▶ _EXERCISE AIM_:
All lines from the opening of the data to the line containing "## Description." must be returned unchanged, and only those lines.

▶ _DATASET ENTRIES_:
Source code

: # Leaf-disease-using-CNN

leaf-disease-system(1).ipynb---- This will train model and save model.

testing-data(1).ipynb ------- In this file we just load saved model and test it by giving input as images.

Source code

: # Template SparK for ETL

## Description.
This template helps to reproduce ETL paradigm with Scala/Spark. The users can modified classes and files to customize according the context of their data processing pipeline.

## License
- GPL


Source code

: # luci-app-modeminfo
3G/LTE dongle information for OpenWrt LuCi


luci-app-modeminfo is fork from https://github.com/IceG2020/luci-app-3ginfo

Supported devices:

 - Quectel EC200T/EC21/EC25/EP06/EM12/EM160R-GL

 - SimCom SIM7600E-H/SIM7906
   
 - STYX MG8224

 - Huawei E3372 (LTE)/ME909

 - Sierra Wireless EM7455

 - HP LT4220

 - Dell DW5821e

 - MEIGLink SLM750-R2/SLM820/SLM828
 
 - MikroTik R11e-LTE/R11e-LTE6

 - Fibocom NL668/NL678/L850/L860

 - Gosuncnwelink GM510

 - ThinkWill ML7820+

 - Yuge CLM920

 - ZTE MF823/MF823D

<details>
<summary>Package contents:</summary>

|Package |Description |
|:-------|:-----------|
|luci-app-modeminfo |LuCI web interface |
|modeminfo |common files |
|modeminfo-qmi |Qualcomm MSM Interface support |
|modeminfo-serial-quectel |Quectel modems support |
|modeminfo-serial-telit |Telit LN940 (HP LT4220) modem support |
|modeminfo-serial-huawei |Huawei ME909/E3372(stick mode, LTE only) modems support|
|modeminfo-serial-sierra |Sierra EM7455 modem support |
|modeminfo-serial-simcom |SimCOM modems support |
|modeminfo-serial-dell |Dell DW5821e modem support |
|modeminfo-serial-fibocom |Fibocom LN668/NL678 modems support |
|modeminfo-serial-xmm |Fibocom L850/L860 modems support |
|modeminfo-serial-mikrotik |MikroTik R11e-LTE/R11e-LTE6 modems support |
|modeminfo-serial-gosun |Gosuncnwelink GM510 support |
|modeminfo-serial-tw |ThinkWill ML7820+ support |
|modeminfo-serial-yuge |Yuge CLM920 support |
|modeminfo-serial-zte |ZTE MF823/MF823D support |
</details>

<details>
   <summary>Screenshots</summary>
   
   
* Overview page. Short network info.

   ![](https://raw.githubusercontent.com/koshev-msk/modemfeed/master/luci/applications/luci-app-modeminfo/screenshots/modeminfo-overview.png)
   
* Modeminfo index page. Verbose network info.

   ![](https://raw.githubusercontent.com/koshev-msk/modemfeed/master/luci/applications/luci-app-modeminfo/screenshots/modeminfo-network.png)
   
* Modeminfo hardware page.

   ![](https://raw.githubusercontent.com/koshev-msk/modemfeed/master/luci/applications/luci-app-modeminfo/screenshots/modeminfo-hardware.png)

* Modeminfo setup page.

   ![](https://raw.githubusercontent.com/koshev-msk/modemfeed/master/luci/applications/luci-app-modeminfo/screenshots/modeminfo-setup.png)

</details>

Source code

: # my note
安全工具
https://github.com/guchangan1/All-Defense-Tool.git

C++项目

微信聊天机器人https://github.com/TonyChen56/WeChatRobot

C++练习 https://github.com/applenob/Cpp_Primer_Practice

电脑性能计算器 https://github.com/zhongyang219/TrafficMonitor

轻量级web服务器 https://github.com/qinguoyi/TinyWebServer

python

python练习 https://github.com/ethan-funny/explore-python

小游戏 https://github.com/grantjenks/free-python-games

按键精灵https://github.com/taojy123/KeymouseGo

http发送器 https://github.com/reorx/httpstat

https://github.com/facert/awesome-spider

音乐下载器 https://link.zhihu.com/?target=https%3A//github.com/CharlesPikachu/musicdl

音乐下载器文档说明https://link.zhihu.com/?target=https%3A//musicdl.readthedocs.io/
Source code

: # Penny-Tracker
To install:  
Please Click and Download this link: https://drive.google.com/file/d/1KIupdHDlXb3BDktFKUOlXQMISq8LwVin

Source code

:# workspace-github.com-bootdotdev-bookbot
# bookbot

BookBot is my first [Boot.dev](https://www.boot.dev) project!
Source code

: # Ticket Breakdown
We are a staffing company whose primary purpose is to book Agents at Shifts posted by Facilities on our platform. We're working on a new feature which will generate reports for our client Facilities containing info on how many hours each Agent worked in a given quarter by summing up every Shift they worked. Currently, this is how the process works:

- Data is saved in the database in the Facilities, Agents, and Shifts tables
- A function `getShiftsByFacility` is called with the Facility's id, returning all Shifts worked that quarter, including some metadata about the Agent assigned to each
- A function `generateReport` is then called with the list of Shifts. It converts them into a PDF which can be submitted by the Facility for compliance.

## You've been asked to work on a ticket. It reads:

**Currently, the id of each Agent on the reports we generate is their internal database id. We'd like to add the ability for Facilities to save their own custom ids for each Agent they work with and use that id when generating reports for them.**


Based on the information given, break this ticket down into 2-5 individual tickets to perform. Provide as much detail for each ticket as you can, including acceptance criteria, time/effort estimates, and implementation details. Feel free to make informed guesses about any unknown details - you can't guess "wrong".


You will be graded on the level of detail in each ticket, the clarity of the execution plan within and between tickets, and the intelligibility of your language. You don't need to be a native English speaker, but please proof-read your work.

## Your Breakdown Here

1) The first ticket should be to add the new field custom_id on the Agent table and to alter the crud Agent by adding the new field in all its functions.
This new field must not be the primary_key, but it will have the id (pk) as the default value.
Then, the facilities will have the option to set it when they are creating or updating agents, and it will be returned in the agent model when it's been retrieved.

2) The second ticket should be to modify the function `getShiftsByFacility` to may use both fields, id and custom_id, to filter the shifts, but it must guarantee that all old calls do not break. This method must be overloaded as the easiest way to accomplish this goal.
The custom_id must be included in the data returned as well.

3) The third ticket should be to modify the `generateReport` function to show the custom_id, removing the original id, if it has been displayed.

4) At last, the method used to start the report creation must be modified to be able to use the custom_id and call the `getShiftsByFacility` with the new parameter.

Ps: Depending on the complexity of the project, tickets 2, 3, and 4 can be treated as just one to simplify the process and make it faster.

▶ _SOLVED PROBLEM_:
Source code

: # Leaf-disease-using-CNN

leaf-disease-system(1).ipynb---- This will train model and save model.

testing-data(1).ipynb ------- In this file we just load saved model and test it by giving input as images.

Source code

: # Template SparK for ETL

## Description.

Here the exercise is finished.